Melasmas: Manchas Oscuras en el Rostro

Las manchas oscuras en el rostro o melasmas, son aquellas pigmentaciones faciales de color marrón o agrisado que aparecen por un exceso de melanina, pigmento natural de la piel de los seres humanos. La causa que genera este exceso es desconocida, pero se estiman como factores desencadenantes la genética, el envejecimiento, la exposición al sol, los medicamentos anticonvulsivos y los anticonceptivos. Son las mujeres las principales afectadas, pero por suerte existen varios tipos de tratamiento para atenuar y evitar las manchas oscuras en el rostro y cuello.

El tratamiento con hidroquinina (HQ) tiene la virtud de inhibir la conversión de tirosina en melanina y degradar los melanosomas ya presentes en el cutis. La HQ puede reforzarse con Tretinoína, que prevendrá su oxidación, prolongando así su eficacia.

El peeling también puede ayudar, pero esencialmente a personas de tez clara. En personas de tez oscura podría tener el efecto indeseado de una sobrepigmentación después del tratamiento. Sin embargo, la presencia de melasmas en pieles más claras puede ser a la larga más nociva.

Lo cierto es que cualquier método será más eficaz erradicando melasmas situados en la epidermis, y no en la dermis. Un examen utilizando la luz de Wood determinará la distribución de la pigmentación .

Un remedio natural que ayuda bastante consiste en la aplicación de zumo de limón sobre la región afectada.

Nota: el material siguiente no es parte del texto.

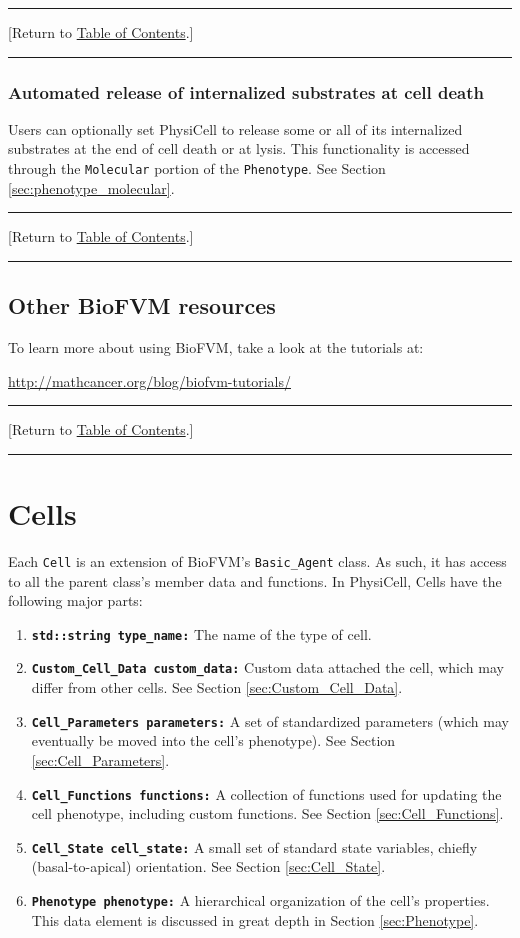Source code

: \documentclass[12pt]{article}
\renewcommand{\v}{\verb}
\newcommand{\smallcode}[1]{\textbf{\texttt{#1}}}
\newcommand{\blue}[1]{\textcolor{blue}{#1}}
\newcommand{\DONE}{}%
\newcommand{\TOClink}{\begin{center}\hrule\vskip-5pt\phantom{.}\hfill[Return to \hyperlink{TOC}{Table of Contents}.]\hfill\phantom{.}\vskip3pt\hrule\end{center}}
\begin{document}
\TOClink

\subsubsection{Automated release of internalized substrates at cell death}
\label{sec:BioFVM_auto_release_at_death}

Users can optionally set PhysiCell to release some or all of its internalized substrates at the end of 
cell death or at lysis. This functionality is accessed through the \v|Molecular| portion of the 
\v|Phenotype|. See Section \ref{sec:phenotype_molecular}. 

\TOClink 

\subsection{Other BioFVM resources}
\label{sec:BioFVM_further_reading}
To learn more about using BioFVM, take a look at the tutorials at: 

\href{http://mathcancer.org/blog/biofvm-tutorials/}{http://mathcancer.org/blog/biofvm-tutorials/}

\TOClink

\section{Cells \DONE} 
\label{sec:Cells}
Each \v|Cell| is an extension of BioFVM's \v|Basic_Agent| class. As such, 
it has access to all the parent class's member data and functions. In PhysiCell, 
Cells have the following major parts: 

\begin{enumerate}
\item 
\smallcode{std::string type\_name:} The name of the type of cell. 
\item 
\smallcode{Custom\_Cell\_Data custom\_data:} Custom data attached the cell, which may 
differ from other cells. See Section \ref{sec:Custom_Cell_Data}. 

\item 
\smallcode{Cell\_Parameters parameters:} A set of standardized parameters 
(which may eventually be moved into the cell's phenotype). See 
Section \ref{sec:Cell_Parameters}. 

\item 
\smallcode{Cell\_Functions functions:} A collection of functions used for 
updating the cell phenotype, including custom functions. 
See Section \ref{sec:Cell_Functions}. 

\item 
\smallcode{Cell\_State cell\_state:} A small set of standard state variables,
chiefly (basal-to-apical) orientation. See Section 
\ref{sec:Cell_State}. 

\item 
\smallcode{Phenotype phenotype:} A hierarchical organization of the cell's 
properties. This data element is discussed in great depth 
in Section \ref{sec:Phenotype}.  
\end{enumerate} 
\end{document}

Para evitar la aparición de manchas oscuras es útil usar bloqueadores solares con un SPF superior a 30. La exfoliación rutinaria de la piel dañada y muerta también será se aconseja.

Yendo un paso más allá de las consideraciones estéticas, debería tomarse a las manchas oscuras en el rostro como un aviso para descartar males subyacentes, como la enfermedad de Addison, la hemocromatosis, la cirrosis biliar, el síndrome de Peuts-Jeghers. Las manchas oscuras constituyen incluso un factor de riesgo a los melanomas, grave variedad del cáncer de piel.